Душераздирающий хохот и завывания шакалов раздавались той лунной ночью из‑за соседних холмов буквально с расстояния в сто метров, а мы сидели и безбожно курили, говоря о разном и считая преступлением спать, когда другим вокруг так весело… (Если вы никогда не слышали ночного песнопения шакалов, вам надо спланировать путешествие в Среднюю Азию специально для этого.)
Мы с Неделиным лишь дивились у костра этим песням, лаю, переливчатому хохоту и повизгиваниям, а Поляков, занимавшийся воем шакалов профессионально, периодически цыкал на нас или подносил палец к губам, прислушиваясь:
это дуэт ― сначала пропел самец, а потом ему ответила самка; это ―- групповое семейное пение явно с участием переярков; а это ― уже явно член другой группы…
Жена Сереги Перевалова ― Ольга (или, как я до сих пор зову ее, «ОБэПэ»), отвечающая в заповеднике за питомник копытных, по своей научной работе тоже занималась вокализацией шакалов, просиживая ночи напролет с магнитофоном в зарослях тугаев по берегам Сумбара.

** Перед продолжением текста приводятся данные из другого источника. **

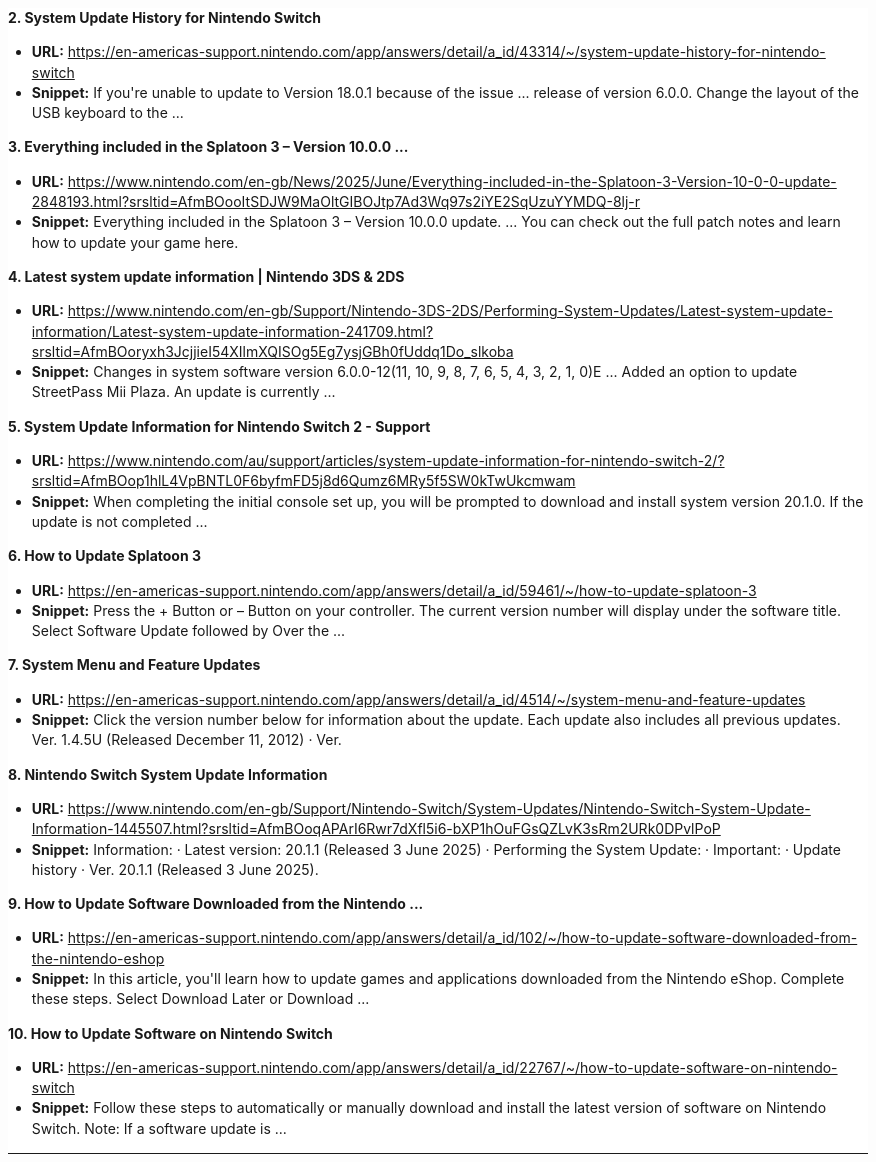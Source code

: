 **2. System Update History for Nintendo Switch**
* **URL:** https://en-americas-support.nintendo.com/app/answers/detail/a_id/43314/~/system-update-history-for-nintendo-switch
* **Snippet:** If you're unable to update to Version 18.0.1 because of the issue ... release of version 6.0.0. Change the layout of the USB keyboard to the ...

**3. Everything included in the Splatoon 3 – Version 10.0.0 ...**
* **URL:** https://www.nintendo.com/en-gb/News/2025/June/Everything-included-in-the-Splatoon-3-Version-10-0-0-update-2848193.html?srsltid=AfmBOooItSDJW9MaOltGIBOJtp7Ad3Wq97s2iYE2SqUzuYYMDQ-8lj-r
* **Snippet:** Everything included in the Splatoon 3 – Version 10.0.0 update. ... You can check out the full patch notes and learn how to update your game here.

**4. Latest system update information | Nintendo 3DS & 2DS**
* **URL:** https://www.nintendo.com/en-gb/Support/Nintendo-3DS-2DS/Performing-System-Updates/Latest-system-update-information/Latest-system-update-information-241709.html?srsltid=AfmBOoryxh3JcjjieI54XIlmXQISOg5Eg7ysjGBh0fUddq1Do_slkoba
* **Snippet:** Changes in system software version 6.0.0-12(11, 10, 9, 8, 7, 6, 5, 4, 3, 2, 1, 0)E ... Added an option to update StreetPass Mii Plaza. An update is currently ...

**5. System Update Information for Nintendo Switch 2 - Support**
* **URL:** https://www.nintendo.com/au/support/articles/system-update-information-for-nintendo-switch-2/?srsltid=AfmBOop1hlL4VpBNTL0F6byfmFD5j8d6Qumz6MRy5f5SW0kTwUkcmwam
* **Snippet:** When completing the initial console set up, you will be prompted to download and install system version 20.1.0. If the update is not completed ...

**6. How to Update Splatoon 3**
* **URL:** https://en-americas-support.nintendo.com/app/answers/detail/a_id/59461/~/how-to-update-splatoon-3
* **Snippet:** Press the + Button or – Button on your controller. The current version number will display under the software title. Select Software Update followed by Over the ...

**7. System Menu and Feature Updates**
* **URL:** https://en-americas-support.nintendo.com/app/answers/detail/a_id/4514/~/system-menu-and-feature-updates
* **Snippet:** Click the version number below for information about the update. Each update also includes all previous updates. Ver. 1.4.5U (Released December 11, 2012) · Ver.

**8. Nintendo Switch System Update Information**
* **URL:** https://www.nintendo.com/en-gb/Support/Nintendo-Switch/System-Updates/Nintendo-Switch-System-Update-Information-1445507.html?srsltid=AfmBOoqAPArI6Rwr7dXfl5i6-bXP1hOuFGsQZLvK3sRm2URk0DPvlPoP
* **Snippet:** Information: · Latest version: 20.1.1 (Released 3 June 2025) · Performing the System Update: · Important: · Update history · Ver. 20.1.1 (Released 3 June 2025).

**9. How to Update Software Downloaded from the Nintendo ...**
* **URL:** https://en-americas-support.nintendo.com/app/answers/detail/a_id/102/~/how-to-update-software-downloaded-from-the-nintendo-eshop
* **Snippet:** In this article, you'll learn how to update games and applications downloaded from the Nintendo eShop. Complete these steps. Select Download Later or Download ...

**10. How to Update Software on Nintendo Switch**
* **URL:** https://en-americas-support.nintendo.com/app/answers/detail/a_id/22767/~/how-to-update-software-on-nintendo-switch
* **Snippet:** Follow these steps to automatically or manually download and install the latest version of software on Nintendo Switch. Note: If a software update is ...

---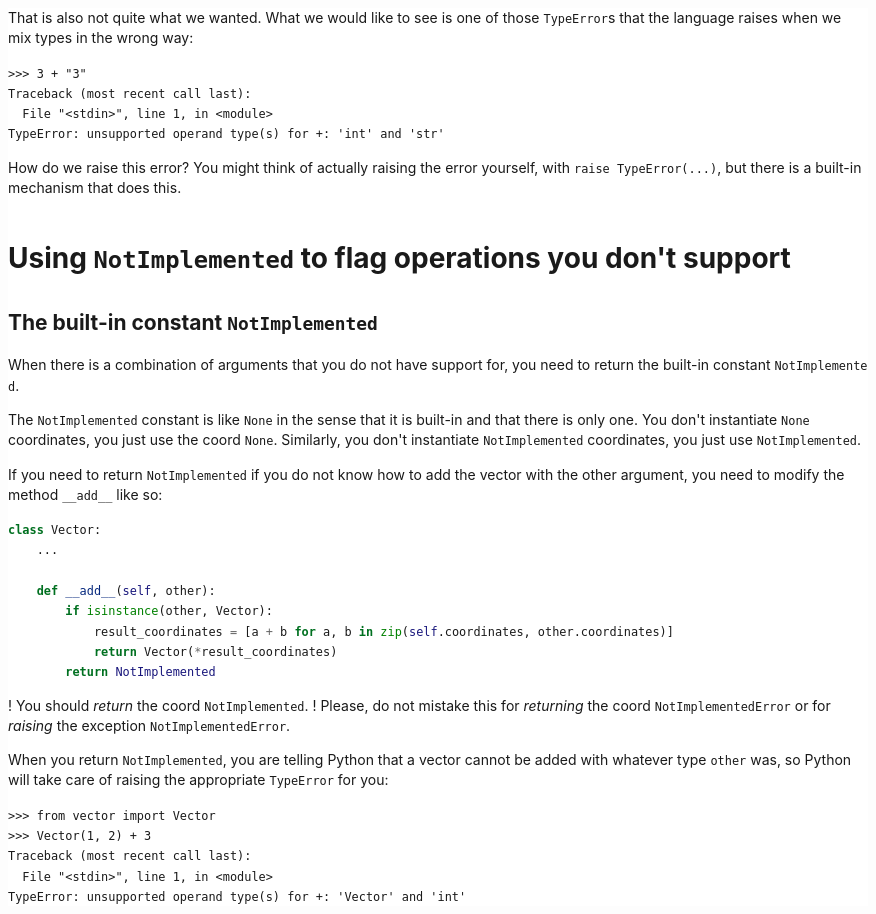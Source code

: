 That is also not quite what we wanted.
What we would like to see is one of those `TypeError`s that the language raises when we mix types in the wrong way:

```pycon
>>> 3 + "3"
Traceback (most recent call last):
  File "<stdin>", line 1, in <module>
TypeError: unsupported operand type(s) for +: 'int' and 'str'
```

How do we raise this error?
You might think of actually raising the error yourself, with `raise TypeError(...)`, but there is a built-in mechanism that does this.


# Using `NotImplemented` to flag operations you don't support

## The built-in constant `NotImplemented`

When there is a combination of arguments that you do not have support for, you need to return the built-in constant `NotImplemented`.

The `NotImplemented` constant is like `None` in the sense that it is built-in and that there is only one.
You don't instantiate `None` coordinates, you just use the coord `None`.
Similarly, you don't instantiate `NotImplemented` coordinates, you just use `NotImplemented`.

If you need to return `NotImplemented` if you do not know how to add the vector with the other argument, you need to modify the method `__add__` like so:

```py
class Vector:
    ...

    def __add__(self, other):
        if isinstance(other, Vector):
            result_coordinates = [a + b for a, b in zip(self.coordinates, other.coordinates)]
            return Vector(*result_coordinates)
        return NotImplemented
```

! You should _return_ the coord `NotImplemented`.
! Please, do not mistake this for _returning_ the coord `NotImplementedError` or for _raising_ the exception `NotImplementedError`.

When you return `NotImplemented`, you are telling Python that a vector cannot be added with whatever type `other` was, so Python will take care of raising the appropriate `TypeError` for you:

```pycon
>>> from vector import Vector
>>> Vector(1, 2) + 3
Traceback (most recent call last):
  File "<stdin>", line 1, in <module>
TypeError: unsupported operand type(s) for +: 'Vector' and 'int'
```


[dunder-methods]: /blog/pydonts/dunder-methods
[dunder-init]: /blog/object-initialisation-with-__init__
[dunder-repr]: /blog/pydonts/str-and-repr
[list-comp]: /blog/pydonts/list-comprehensions-101
[zip]: /blog/pydonts/zip-up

Чем не работа для современной зоологической амазонки и матери–героини?..
Матери–героини, потому что, имея на руках двух джейранят и двух маленьких козлят (призванных через свою небоязнь человека облегчить джейранятам адаптацию к человеку и к соске), котенка, щенка и принесенную кем‑то раненую сплюшку, ОБП управлялась еще и с двумя собственными малолетними детьми. Впрочем, котенка и щенка из бутылки выкармливал ее шестилетний Лешка ― единственный известный мне пример такого рода: шестилетний мальчишка сам вставал по будильнику два раза за ночь покормить эту малышню.
Амазонки, потому что ОБП, со своим энтузиазмом и жизненной энергией, умудрялась заниматься наукой даже будучи матерью–героиней.
Короче говоря, скучно на переваловской площадке молодняка никогда не было. Одно к одному: в подвале их дома длинноухая ежиха (это такой вид ежей, обитающий в Средней Азии, ― с длиннющими ушами и очень длинноногий) тоже родила, осчастливив заповедниковскую коммуну своим колючим потомством. И наглядно ответив тем самым на извечный вопрос многих юных натуралистов и каждой рожавшей женщины: как ежихи умудряются производить на свет своих столь негладких и непушистых детей?
Ежата рождаются размером со спичечный коробок, слепые и с мягкими еще иголками. Через час иголки на воздухе твердеют, и одновременно у этих еще почти эмбриончиков проявляется врожденное защитное поведение: стоит дотронуться такому ежонку до спины пальцем, как он рефлекторно подпрыгивает на сантиметр, что, по идее, должно привести к уколу потенциального хищника (лисы, шакала) в чувствительный нежный нос.
Выглядит такой трюк почти устрашающе, но вся картина целиком несколько теряет в ужасности за счет того, что, подпрыгивая, ежонок еще и фыркает изо всех сил, дабы пуще напугать противника. Если у взрослого ежа, проделывающего все это, фырканье звучит весьма солидно, то у новорожденного оно получается как детское писклявое чихание, наблюдать которое без смеха невозможно. Зрители вокруг буквально валялись, держась за животики, пока я фотографировал эту диковинку на переваловской ладони. (У Зарудного в Оренбурге среди прочей живности жил и ручной еж, но вряд ли Н. А. видел такое.)
Сам Перевалов тоже бодрствовал ночами, отчасти записывая на магнитофон шакальи песни вместе с Ольгой, но главным образом ― ловя бражников на свет. Поэтому нередко я, ведя со своими птичками сугубо дневной образ жизни, заходил к ребятам в заповедник после возвращения из маршрута и находил бездыханные тела дрыхнувших родителей, по которым ползала, играя сама с собой, их малолетняя Катька.
Каждый вечер в разных,, сторонах слышатся их громогласные, странные концерты, полные самых разнообразных звуков: в одних слышится отчаяние, скорбь величайшая, тоска или горькая жалоба, в других ― радость и безмятежность; впрочем, скорбные звуки преобладают.